John 9.1-17

                As he walked along, he saw a man blind from birth. His disciples asked him, “Rabbi, who sinned, this man or his parents, that he was born blind?” Jesus answered, “Neither this man nor his parents sinned; he was born blind so that God’s works might be revealed in him. We must work the works of him who sent me while it is day; night is coming when no one can work. As long as I am in the world, I am the light of the world.” When he had said this, he spat on the ground and made mud with the saliva and spread the mud on the man’s eyes, saying to him, “Go, wash in the pool of Siloam” (which means Sent). Then he went and washed and came back able to see.

                The neighbors and those who had seen him before as a beggar began to ask, “Is this not the man who used to sit and beg?” Some were saying, “It is he.” Others were saying, “No, but it is someone like him.” He kept saying, “I am the man.” But they kept asking him, “Then how were your eyes opened?” He answered, “The man called Jesus made mud, spread it on my eyes, and said to me, ‘Go to Siloam and wash.’ Then I went and washed and received my sight.” They said to him, “Where is he?” He said, “I do not know.”

                They brought to the Pharisees the man who had formerly been blind. Now it was a sabbath day when Jesus made the mud and opened his eyes. Then the Pharisees also began to ask him how he had received his sight. He said to them, “He put mud on my eyes. Then I washed, and now I see.” Some of the Pharisees said, “This man is not from God, for he does not observe the sabbath.” But others said, “How can a man who is a sinner perform such signs?” And they were divided.

                So they said again to the blind man, “What do you say about him? It was your eyes he opened.” He said, “He is a prophet.”

 

From Mark Mayer, Co-Pastor

Island Christian Church, Wheeling

“Now, keep your eyes closed as I remove this patch. It’s going to be bright, but tell me what you see,” said the doctor, five days after getting hit in the eye with a baseball. I was playing in center-field when, “Crack!” The highest fly ball I had ever seen, came like a rocket to the outfield. As I settled under the ball, I don’t know if it was someone on the third-base line whistling at the sight of the ball, or if it was the sound of the ball making re-entry into earth’s atmosphere as it came down towards me. I raised my glove, and the ball skimmed off the top of the webbing of my glove and smacked me on the outside corner of my left eye. I spent two days in the hospital, waiting for the swelling to go down and the headache to go away.          When I opened my eye, everything was blurry, but soon came into focus. I was going to be all right. No baseball for another week, but eventually I would be all right.

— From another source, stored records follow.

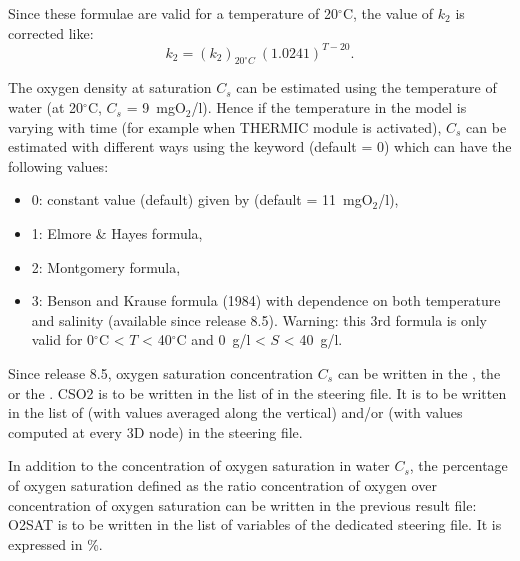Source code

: 
Since these formulae are valid for a temperature of 20$^\circ$C,
the value of $k_2$ is corrected like:
\begin{equation*}
  k_2 = \left( k_2 \right)_{20^\circ C}\ \left( 1.0241 \right)^{T-20}.
\end{equation*}


The oxygen density at saturation $C_s$ can be estimated
using the temperature of water (at 20$^\circ$C, $C_s$ = 9~mgO$_2$/l).
Hence if the temperature in the model is varying with time
(for example when THERMIC module is activated),
$C_s$ can be estimated with different ways using the keyword
 (default = 0) which can have the following values:

\begin{itemize}
\item 0: constant value (default) given by
   (default = 11~mgO$_2$/l),
\item 1: Elmore \& Hayes formula,
\item 2: Montgomery formula,
\item 3: Benson and Krause formula (1984) \cite{BensonKrause1984}
with dependence on both temperature and salinity (available since release 8.5).
Warning: this 3rd formula is only valid for 0$^\circ$C < $T$ < 40$^\circ$C
and 0~g/l < $S$ < 40~g/l.
\end{itemize}

Since release 8.5, oxygen saturation concentration $C_s$ can be written in the
 , the  
or the  .
CSO2 is to be written in the list of 
in the  steering file.
It is to be written in the list of 
(with values averaged along the vertical) and/or
 (with values computed at every
3D node) in the  steering file.

In addition to the concentration of oxygen saturation in water $C_s$, the
percentage of oxygen saturation defined as the ratio concentration of oxygen over
concentration of oxygen saturation can be written in the previous result file:
O2SAT is to be written in the list of variables of the dedicated \tel steering
file.
It is expressed in \%.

Even though I had not been “blind from birth” like the man in this Gospel reading, when my sight was returned, I was thankful to God for the gift that I had been given. And, I was thankful for the faith that carried me through that anxious time. The blind man had faith, and sight was given to him. What gifts are you “blind” to in your life? Let go…and let God. Have some “blind faith!”

 

Open my eyes to all that you have given –

even those gifts which have escaped my notice. Amen.